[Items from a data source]
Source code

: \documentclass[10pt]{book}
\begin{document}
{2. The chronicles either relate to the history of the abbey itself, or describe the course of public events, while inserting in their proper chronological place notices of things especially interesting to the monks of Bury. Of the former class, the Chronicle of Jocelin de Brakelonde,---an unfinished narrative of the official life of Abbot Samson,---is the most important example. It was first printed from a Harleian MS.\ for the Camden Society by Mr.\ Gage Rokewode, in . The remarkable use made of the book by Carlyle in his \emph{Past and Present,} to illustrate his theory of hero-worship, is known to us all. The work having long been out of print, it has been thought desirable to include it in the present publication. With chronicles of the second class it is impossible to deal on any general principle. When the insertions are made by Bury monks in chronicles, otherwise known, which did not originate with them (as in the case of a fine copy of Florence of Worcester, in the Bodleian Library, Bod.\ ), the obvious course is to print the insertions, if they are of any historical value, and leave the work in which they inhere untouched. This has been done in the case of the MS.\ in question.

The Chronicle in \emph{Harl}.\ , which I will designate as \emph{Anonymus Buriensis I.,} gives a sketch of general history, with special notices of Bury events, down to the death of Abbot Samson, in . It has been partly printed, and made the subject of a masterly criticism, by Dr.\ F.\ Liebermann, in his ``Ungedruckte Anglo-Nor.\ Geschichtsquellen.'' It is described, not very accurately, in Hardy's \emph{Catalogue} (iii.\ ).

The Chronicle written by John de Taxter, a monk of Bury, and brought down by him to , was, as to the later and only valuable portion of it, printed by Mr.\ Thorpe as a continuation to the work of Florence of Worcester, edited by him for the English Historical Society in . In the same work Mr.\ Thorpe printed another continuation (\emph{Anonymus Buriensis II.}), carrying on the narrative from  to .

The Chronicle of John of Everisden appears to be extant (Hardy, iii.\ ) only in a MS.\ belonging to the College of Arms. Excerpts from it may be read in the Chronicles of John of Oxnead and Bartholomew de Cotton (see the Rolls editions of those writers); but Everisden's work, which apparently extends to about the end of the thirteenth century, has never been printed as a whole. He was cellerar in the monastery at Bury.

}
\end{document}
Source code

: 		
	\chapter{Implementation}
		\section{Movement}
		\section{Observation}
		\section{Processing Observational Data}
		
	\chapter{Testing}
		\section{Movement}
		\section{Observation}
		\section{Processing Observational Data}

Activity
Go through the records and copy each line with "chapter" in it.

Written answer
	\chapter{Implementation}
	\chapter{Testing}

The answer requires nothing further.